More details are covered in the Microsoft blog post.
What’s not affected
Though this is naturally going to affect a large number of users, I think it’s most likely to impact small and medium sized corporates and those not currently or planning to use Fabric. This is because some elements will remain unaffected as the licensing changes are specific to the per user licensing not under enterprise agreements. Not changing, is:
- Fabric F SKU pricing
- Embedded pricing (under EM and F SKUs)
- E5 licensing - this still includes a power BI pro license with no increase in cost
- PPU add on licensing for E5
- Non-profit licensing (currently priced lower than enterprise or personal licenses)
Scenarios & suggestions
- Excluded / unaffected: If you’re currently E5 licensed, licensed through a non-profit, or utilising included in pricing viewer licensing through an F64 Fabric capacity, there’s nothing to worry about
- Utilising Fabric, but below F64: the new licensing adjusts the tipping point for where the jump to F64 makes sense for the viewer licensing being included in capacity cost. With reserved pricing, this was previously around 250 users if you are utilising an F32 capacity with reserved pricing and pro licensed users, now it’s more like 180. The crossover point is the difference in cost from your current SKU to F64 divided by the per user per month license cost (e.g. 268 for F16)

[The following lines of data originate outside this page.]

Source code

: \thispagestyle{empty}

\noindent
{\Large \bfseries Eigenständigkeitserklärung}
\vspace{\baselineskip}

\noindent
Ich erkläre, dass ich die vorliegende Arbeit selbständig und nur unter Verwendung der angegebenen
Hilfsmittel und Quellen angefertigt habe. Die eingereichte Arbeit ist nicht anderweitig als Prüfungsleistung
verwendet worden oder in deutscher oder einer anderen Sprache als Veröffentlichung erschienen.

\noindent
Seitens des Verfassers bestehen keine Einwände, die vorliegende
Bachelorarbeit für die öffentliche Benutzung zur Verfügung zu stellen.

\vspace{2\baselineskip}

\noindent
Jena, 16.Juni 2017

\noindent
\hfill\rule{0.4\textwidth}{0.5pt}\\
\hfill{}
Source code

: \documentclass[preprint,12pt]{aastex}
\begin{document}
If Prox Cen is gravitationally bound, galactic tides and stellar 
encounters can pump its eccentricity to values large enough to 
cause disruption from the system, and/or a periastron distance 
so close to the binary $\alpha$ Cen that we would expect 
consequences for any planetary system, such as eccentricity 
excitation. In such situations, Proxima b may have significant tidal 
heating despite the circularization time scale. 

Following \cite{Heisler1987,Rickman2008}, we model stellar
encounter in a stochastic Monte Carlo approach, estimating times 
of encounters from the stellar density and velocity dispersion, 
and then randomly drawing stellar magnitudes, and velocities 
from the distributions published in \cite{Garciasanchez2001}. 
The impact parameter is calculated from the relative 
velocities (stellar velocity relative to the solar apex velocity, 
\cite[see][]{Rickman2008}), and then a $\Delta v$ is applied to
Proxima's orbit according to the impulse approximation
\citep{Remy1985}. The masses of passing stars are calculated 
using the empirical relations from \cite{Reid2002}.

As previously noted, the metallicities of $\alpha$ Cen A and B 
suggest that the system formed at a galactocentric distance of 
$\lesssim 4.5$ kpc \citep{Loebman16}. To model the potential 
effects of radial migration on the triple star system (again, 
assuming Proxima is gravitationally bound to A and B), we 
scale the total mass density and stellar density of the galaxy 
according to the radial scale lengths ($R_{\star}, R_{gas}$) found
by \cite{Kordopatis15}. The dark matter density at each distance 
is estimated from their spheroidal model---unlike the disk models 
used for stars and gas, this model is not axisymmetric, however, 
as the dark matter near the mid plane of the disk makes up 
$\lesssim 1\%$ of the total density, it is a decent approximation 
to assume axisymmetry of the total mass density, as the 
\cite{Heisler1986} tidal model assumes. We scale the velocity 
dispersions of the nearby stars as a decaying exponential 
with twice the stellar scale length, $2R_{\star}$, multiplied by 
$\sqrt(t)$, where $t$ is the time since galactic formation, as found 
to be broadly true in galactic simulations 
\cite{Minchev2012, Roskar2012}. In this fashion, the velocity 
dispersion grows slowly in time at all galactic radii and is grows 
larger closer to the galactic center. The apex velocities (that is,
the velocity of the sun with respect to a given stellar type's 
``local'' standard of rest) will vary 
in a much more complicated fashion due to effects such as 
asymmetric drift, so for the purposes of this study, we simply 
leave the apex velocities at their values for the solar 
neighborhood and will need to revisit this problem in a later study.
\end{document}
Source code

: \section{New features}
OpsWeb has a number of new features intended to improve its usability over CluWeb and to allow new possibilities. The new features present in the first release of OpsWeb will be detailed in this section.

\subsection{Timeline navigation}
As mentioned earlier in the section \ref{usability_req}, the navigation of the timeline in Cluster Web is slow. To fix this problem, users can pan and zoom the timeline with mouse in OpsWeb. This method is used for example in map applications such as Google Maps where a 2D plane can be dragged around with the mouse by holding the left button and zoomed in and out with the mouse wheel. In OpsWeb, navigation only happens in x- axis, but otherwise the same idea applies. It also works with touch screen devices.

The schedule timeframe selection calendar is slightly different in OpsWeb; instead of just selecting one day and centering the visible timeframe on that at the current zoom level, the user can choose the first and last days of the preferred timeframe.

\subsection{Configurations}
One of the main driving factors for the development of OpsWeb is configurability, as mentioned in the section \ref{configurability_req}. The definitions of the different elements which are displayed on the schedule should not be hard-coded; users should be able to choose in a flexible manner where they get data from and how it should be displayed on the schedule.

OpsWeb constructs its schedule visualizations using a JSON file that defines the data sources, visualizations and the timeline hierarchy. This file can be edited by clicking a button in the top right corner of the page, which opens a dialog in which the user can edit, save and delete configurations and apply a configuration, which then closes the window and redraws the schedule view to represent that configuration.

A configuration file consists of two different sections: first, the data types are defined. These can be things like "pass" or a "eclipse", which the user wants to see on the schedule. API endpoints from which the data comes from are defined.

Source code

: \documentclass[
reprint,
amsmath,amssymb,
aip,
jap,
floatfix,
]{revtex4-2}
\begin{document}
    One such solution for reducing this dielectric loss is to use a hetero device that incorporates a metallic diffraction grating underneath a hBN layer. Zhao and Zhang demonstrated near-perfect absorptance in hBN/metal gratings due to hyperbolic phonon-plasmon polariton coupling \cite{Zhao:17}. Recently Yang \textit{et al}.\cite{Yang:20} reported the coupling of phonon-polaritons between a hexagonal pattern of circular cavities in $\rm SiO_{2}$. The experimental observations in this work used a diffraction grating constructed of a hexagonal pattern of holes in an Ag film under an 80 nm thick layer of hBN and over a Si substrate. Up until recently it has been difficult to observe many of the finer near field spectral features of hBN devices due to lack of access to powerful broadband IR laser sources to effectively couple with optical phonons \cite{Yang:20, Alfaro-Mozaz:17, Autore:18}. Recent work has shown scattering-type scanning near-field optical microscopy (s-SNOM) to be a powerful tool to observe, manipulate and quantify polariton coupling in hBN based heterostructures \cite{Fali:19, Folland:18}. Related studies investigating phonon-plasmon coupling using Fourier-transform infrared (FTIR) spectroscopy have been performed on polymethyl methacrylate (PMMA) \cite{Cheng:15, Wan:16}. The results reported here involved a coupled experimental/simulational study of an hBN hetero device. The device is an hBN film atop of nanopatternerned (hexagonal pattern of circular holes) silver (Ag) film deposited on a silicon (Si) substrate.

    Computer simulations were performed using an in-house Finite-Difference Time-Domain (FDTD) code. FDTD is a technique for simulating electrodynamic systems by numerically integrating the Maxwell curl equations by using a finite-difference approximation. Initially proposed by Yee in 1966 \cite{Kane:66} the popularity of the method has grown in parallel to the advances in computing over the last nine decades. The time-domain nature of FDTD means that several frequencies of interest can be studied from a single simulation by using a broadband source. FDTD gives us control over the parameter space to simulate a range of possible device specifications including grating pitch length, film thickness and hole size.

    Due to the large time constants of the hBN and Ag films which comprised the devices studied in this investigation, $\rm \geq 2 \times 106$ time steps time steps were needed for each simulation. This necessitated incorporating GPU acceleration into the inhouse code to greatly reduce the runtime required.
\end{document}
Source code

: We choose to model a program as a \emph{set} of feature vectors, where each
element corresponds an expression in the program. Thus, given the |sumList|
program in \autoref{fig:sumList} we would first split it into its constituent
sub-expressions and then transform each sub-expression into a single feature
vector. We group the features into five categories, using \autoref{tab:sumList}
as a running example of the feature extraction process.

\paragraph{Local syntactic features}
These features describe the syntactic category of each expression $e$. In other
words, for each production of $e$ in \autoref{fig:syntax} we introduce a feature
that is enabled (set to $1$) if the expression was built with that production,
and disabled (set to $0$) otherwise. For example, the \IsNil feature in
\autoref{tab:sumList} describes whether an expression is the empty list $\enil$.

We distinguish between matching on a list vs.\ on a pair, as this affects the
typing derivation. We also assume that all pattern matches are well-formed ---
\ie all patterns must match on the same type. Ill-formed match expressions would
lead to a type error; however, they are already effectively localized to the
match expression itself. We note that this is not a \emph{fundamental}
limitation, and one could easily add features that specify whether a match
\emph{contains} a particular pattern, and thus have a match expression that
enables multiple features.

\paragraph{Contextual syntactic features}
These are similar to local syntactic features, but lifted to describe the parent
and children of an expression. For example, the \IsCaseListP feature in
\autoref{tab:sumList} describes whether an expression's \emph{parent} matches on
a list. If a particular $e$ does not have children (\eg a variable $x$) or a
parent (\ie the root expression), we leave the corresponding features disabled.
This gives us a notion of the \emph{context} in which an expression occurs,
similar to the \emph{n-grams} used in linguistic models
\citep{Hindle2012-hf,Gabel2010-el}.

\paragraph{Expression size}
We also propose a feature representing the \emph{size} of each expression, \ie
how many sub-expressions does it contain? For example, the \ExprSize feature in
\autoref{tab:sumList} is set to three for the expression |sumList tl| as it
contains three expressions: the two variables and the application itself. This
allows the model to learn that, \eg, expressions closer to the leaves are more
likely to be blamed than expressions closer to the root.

- Utilising fabric but not embedding: more often than not, Power BI users are licensed for accessing reports via the Power BI service. However, with Fabric F SKUs, you can make the most of embedding for your organisation and organisational apps to facilitate consumption of reports without needing to access Power BI service and therefore reducing the potential licensing requirements for viewers
- Utilising Power BI but not yet Fabric: Well, both of the above two points are still worth considering. In fact, I think the lower SKUs (F2 and F4) could be paid for if you’re able to utilise embedding for your org instead of Power BI licenses for report viewers for as few as 11 (F2, reserved pricing) users. This could be a great reason to consider Fabric if you’re not already
As for everyone else, unfortunately there isn’t much of an option beyond preparing for the increased cost sooner than later and communicating it to decision makers. That said, I would hazard a guess that the cost to transition organisational reporting would likely outweigh any benefit, and given the previous history I would hope this is not likely to happen again for some time.